%%
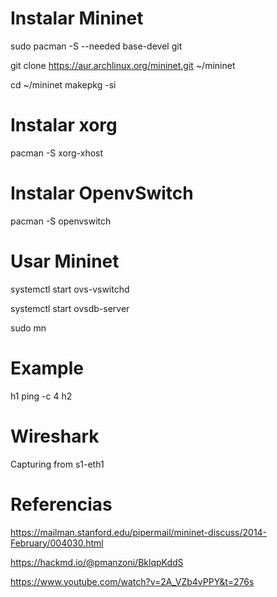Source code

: # Instalar Mininet
sudo pacman -S --needed base-devel git

git clone https://aur.archlinux.org/mininet.git ~/mininet

cd ~/mininet
makepkg -si

# Instalar xorg
pacman -S xorg-xhost

# Instalar OpenvSwitch
pacman -S openvswitch

# Usar Mininet
systemctl start ovs-vswitchd

systemctl start ovsdb-server

sudo mn

# Example 

h1 ping -c 4 h2

# Wireshark

Capturing from s1-eth1

# Referencias

https://mailman.stanford.edu/pipermail/mininet-discuss/2014-February/004030.html

https://hackmd.io/@pmanzoni/BklqpKddS

https://www.youtube.com/watch?v=2A_VZb4vPPY&t=276s
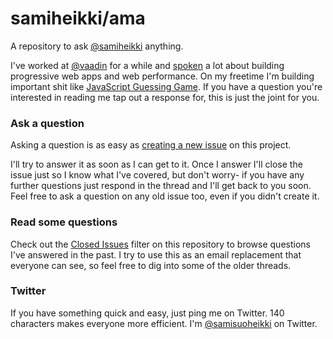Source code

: # samiheikki/ama

A repository to ask [@samiheikki](https://twitter.com/samisuoheikki) anything.

I've worked at [@vaadin](https://github.com/vaadin/) for a while and [spoken](https://suoheikki.com/#speaks) a lot about building progressive web apps and web performance. On my freetime I'm building important shit like [JavaScript Guessing Game](https://javascript-game.firebaseapp.com/). If you have a question you're interested in reading me tap out a response for, this is just the joint for you.

### Ask a question

Asking a question is as easy as
[creating a new issue](https://github.com/samiheikki/ama/issues/new) on this
project.

I'll try to answer it as soon as I can get to it. Once I answer I'll close the
issue just so I know what I've covered, but don't worry- if you have any further
questions just respond in the thread and I'll get back to you soon. Feel free to
ask a question on any old issue too, even if you didn't create it.

### Read some questions

Check out the [Closed Issues](https://github.com/samiheikki/ama/issues?q=is%3Aissue+is%3Aclosed)
filter on this repository to browse questions I've answered in the past. I try
to use this as an email replacement that everyone can see, so feel free to dig
into some of the older threads.

### Twitter

If you have something quick and easy, just ping me on Twitter. 140 characters
makes everyone more efficient. I'm [@samisuoheikki](https://twitter.com/samisuoheikki) on
Twitter.
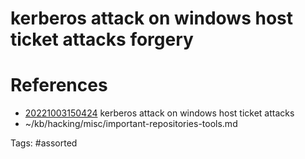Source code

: # kerberos attack on windows host ticket attacks forgery

# References
- [20221003150424](/zet/20221003150424/README.md) kerberos attack on windows host ticket attacks
- ~/kb/hacking/misc/important-repositories-tools.md

Tags:
    #assorted
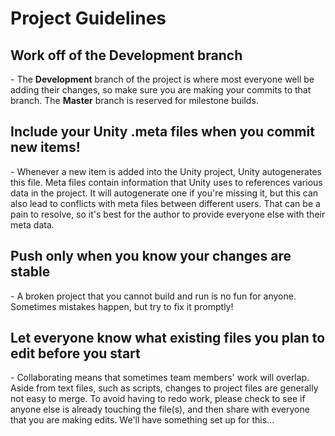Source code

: <h1>Project Guidelines</h1>

<h2>Work off of the Development branch</h2>
 - The <b>Development</b> branch of the project is where most everyone well be adding their changes, so make sure you are making your commits to that branch. The <b>Master</B> branch is reserved for milestone builds.

<h2>Include your Unity <b>.meta</b> files when you commit new items!</h2>
 - Whenever a new item is added into the Unity project, Unity autogenerates this file. Meta files contain information that Unity uses to references various data in the project. It will autogenerate one if you're missing it, but this can also lead to conflicts with meta files between different users. That can be a pain to resolve, so it's best for the author to provide everyone else with their meta data.

<h2>Push only when you know your changes are stable</h2>
 - A broken project that you cannot build and run is no fun for anyone. Sometimes mistakes happen, but try to fix it promptly!

<h2>Let everyone know what existing files you plan to edit before you start</h2>
 - Collaborating means that sometimes team members' work will overlap. Aside from text files, such as scripts, changes to project files are generally not easy to merge. To avoid having to redo work, please check to see if anyone else is already touching the file(s), and then share with everyone that you are making edits. We'll have something set up for this...

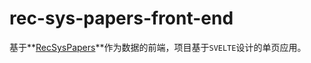 # rec-sys-papers-front-end

基于**[RecSysPapers](https://github.com/tangxyw/RecSysPapers)**作为数据的前端，项目基于`SVELTE`设计的单页应用。
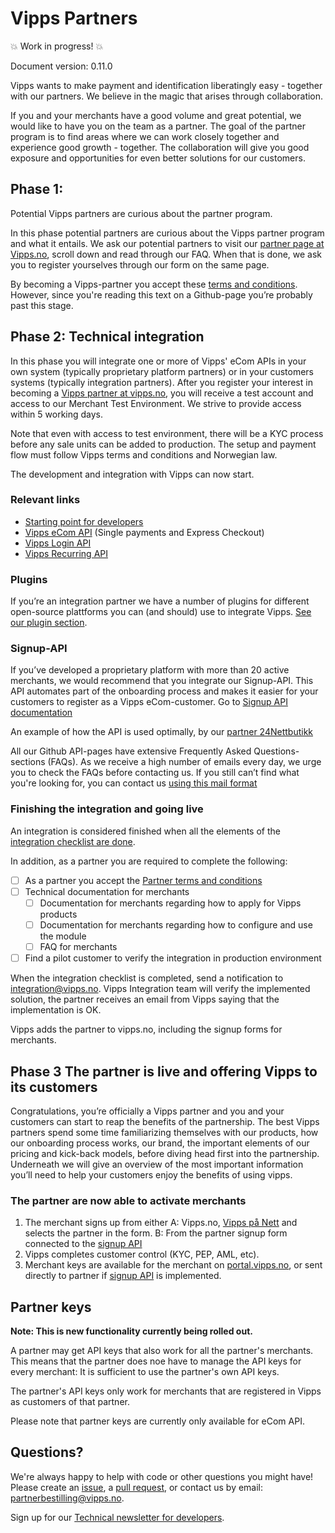 # Vipps Partners

💥 Work in progress! 💥

Document version: 0.11.0

Vipps wants to make payment and identification liberatingly easy - together with our partners. We believe in the magic that arises through collaboration. 

If you and your merchants have a good volume and great potential, we would like to have you on the team as a partner. The goal of the partner program is to find areas where we can work closely together and experience good growth - together. The collaboration will give you good exposure and opportunities for even better solutions for our customers.


## Phase 1: 

Potential Vipps partners are curious about the partner program.

In this phase potential partners are curious about the Vipps partner program and what it entails. 
We ask our potential partners to visit our [partner page at Vipps.no]( https://vipps.no/developer/bli-partner/), scroll down and read through our FAQ. 
When that is done, we ask you to register yourselves through our form on the same page. 

By becoming a Vipps-partner you accept these [terms and conditions]( https://github.com/vippsas/vipps-partner/blob/main/partnerterms.md). 
However, since you're reading this text on a Github-page you’re probably past this stage.

## Phase 2: Technical integration

In this phase you will integrate one or more of Vipps' eCom APIs in your own system (typically proprietary platform partners) or in your customers systems (typically integration partners). After you register your interest in becoming a [Vipps partner at vipps.no]( https://vipps.no/developer/bli-partner/), you will receive a test account and access to our Merchant Test Environment. 
We strive to provide access within 5 working days.

Note that even with access to test environment, there will be a KYC process before any sale units can be added to production. The setup and payment flow must follow Vipps terms and conditions and Norwegian law. 

The development and integration with Vipps can now start.

### Relevant links

* [Starting point for developers](https://github.com/vippsas/vipps-developers#vipps-developers)
* [Vipps eCom API](https://github.com/vippsas/vipps-ecom-api#vipps-ecommerce-api-version-2) (Single payments and Express Checkout)
* [Vipps Login API](https://github.com/vippsas/vipps-login-api#vipps-login-api)
* [Vipps Recurring API](https://github.com/vippsas/vipps-recurring-api#vipps-recurring-api)

### Plugins

If you’re an integration partner we have a number of plugins for different open-source plattforms you can (and should) use to integrate Vipps.
[See our plugin section](https://github.com/vippsas/vipps-plugins). 

### Signup-API

If you’ve developed a proprietary platform with more than 20 active merchants, we would recommend that you integrate our Signup-API. This API automates part of the onboarding process and makes it easier for your customers to register as a Vipps eCom-customer. Go to [Signup API documentation](https://github.com/vippsas/vipps-signup-api)

An example of how the API is used optimally, by our [partner 24Nettbutikk](https://support.24nettbutikk.no/nb/articles/2332760-vipps)

All our Github API-pages have extensive Frequently Asked Questions-sections (FAQs). As we receive a high number of emails every day, we urge you to check the FAQs before contacting us. If you still can’t find what you're looking for, you can contact us [using this mail format](https://github.com/vippsas/vipps-developers/blob/master/contact.md#what-to-include-in-the-email)


### Finishing the integration and going live
An integration is considered finished when all the elements of the [integration checklist are done](https://github.com/vippsas/vipps-ecom-api/blob/master/vipps-ecom-api-checklist.md#checklist). 

In addition, as a partner you are required to complete the following:
- [ ] As a partner you accept the [Partner terms and conditions](https://github.com/vippsas/vipps-partner/blob/main/partnerterms.md)
- [ ] Technical documentation for merchants
     - [ ] Documentation for merchants regarding how to apply for Vipps products
     - [ ] Documentation for merchants regarding how to configure and use the module
     - [ ] FAQ for merchants 
- [ ] Find a pilot customer to verify the integration in production environment

When the integration checklist is completed, send a notification to integration@vipps.no. 
Vipps Integration team will verify the implemented solution, the partner receives an email from Vipps saying that the implementation is OK.

Vipps adds the partner to vipps.no, including the signup forms for merchants.



## Phase 3 The partner is live and offering Vipps to its customers

Congratulations, you’re officially a Vipps partner and you and your customers can start to reap the benefits of the partnership. The best Vipps partners spend some time familiarizing themselves with our products, how our onboarding process works, our brand, the important elements of our pricing and kick-back models, before diving head first into the partnership. 
Underneath we will give an overview of the most important information you’ll need to help your customers enjoy the benefits of using vipps.


### The partner are now able to activate merchants

1. The merchant signs up from either
   A: Vipps.no, [Vipps på Nett](https://www.vipps.no/produkter-og-tjenester/bedrift/ta-betalt-paa-nett/ta-betalt-paa-nett/) and selects the partner in the form.
   B: From the partner signup form connected to the [signup API](https://github.com/vippsas/vipps-signup-api) 
2. Vipps completes customer control (KYC, PEP, AML, etc).
3. Merchant keys are available for the merchant on [portal.vipps.no](https://portal.vipps.no), or sent directly to partner if [signup API](https://github.com/vippsas/vipps-signup-api) is implemented.


## Partner keys

**Note: This is new functionality currently being rolled out.**

A partner may get API keys that also work for all the partner's merchants.
This means that the partner does noe have to manage the API keys for
every merchant: It is sufficient to use the partner's own API keys.

The partner's API keys only work for merchants that are registered in Vipps as customers of that partner.

Please note that partner keys are currently only available for eCom API. 



## Questions?

We're always happy to help with code or other questions you might have!
Please create an [issue](https://github.com/vippsas/vipps-developers/issues),
a [pull request](https://github.com/vippsas/vipps-developers/pulls),
or contact us by email: partnerbestilling@vipps.no.

Sign up for our [Technical newsletter for developers](https://github.com/vippsas/vipps-developers/tree/master/newsletters).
%%
WHAT YOU ARE ASKED TO DO — The answer must be every line of the listing that holds the word "curious".

OUTPUT OF THE TASK —
Potential Vipps partners are curious about the partner program.
In this phase potential partners are curious about the Vipps partner program and what it entails. 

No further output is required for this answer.